The new head of the United Nations Mission in Congo, William Lacy Swing, has arrived in the Democratic Republic of Congo. He has visited the town of Bunia, where an international emergency reaction force has finished the deployment that it began last month.
William Lacy Swing, a former U.S. diplomat to the Congo, replaces Cameroonian diplomat Amos Namanga Ngongi.
The nomination of Mr. Swing, a State Department veteran, is seen by some analysts as a benefit for the U.S. government. They believe Washington likely will have more direct influence over the United Nations mission in Congo, which is already the world's most expensive, costing roughly $700 million a year.
Meanwhile, MONUC's mandate is up for renewal at the end of this month. While the mission has been criticized for its impotence in stemming violence in Congo, the recent deal between government and rebels to end the country's four-year civil war has been seen as a success for the diplomatic and U.N. community in Congo.

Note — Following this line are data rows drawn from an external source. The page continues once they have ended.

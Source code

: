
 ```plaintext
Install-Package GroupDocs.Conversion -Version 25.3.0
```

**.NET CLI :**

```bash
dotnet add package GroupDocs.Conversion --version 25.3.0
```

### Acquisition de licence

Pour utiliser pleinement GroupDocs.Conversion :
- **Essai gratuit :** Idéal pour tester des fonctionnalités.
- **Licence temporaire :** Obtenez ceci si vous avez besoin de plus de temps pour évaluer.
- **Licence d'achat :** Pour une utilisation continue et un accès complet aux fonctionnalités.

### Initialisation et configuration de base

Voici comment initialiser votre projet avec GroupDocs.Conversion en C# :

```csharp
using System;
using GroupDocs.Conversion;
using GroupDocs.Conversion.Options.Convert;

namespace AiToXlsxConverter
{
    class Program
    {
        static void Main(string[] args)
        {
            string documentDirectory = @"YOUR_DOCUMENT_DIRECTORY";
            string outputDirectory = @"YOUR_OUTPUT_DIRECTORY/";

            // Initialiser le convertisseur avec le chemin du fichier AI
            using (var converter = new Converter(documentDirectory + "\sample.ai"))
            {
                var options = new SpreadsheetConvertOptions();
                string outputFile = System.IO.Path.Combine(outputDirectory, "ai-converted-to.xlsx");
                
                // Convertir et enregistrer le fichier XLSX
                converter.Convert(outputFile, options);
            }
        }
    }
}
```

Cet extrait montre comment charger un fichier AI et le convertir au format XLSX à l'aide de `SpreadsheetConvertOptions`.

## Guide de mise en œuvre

The country's wider peace deal is at the center of attention now, with the swearing in of the new government only days away. But Mr. Swing's first task was to fly to the war-ravaged town of Bunia, where a French-led international force has been deploying since last month to try to stop attacks on civilians by rival ethnic Hema and Lendu militias.
Mr. Swing promised that MONUC's presence in the town would be beefed up to as much as 3,800 troops, mainly from Bangladesh, Nepal, and Indonesia, when the French-led force's mandate ends in September.
The current strength of the French-led force has reached its full capacity of approximately 1,100 troops.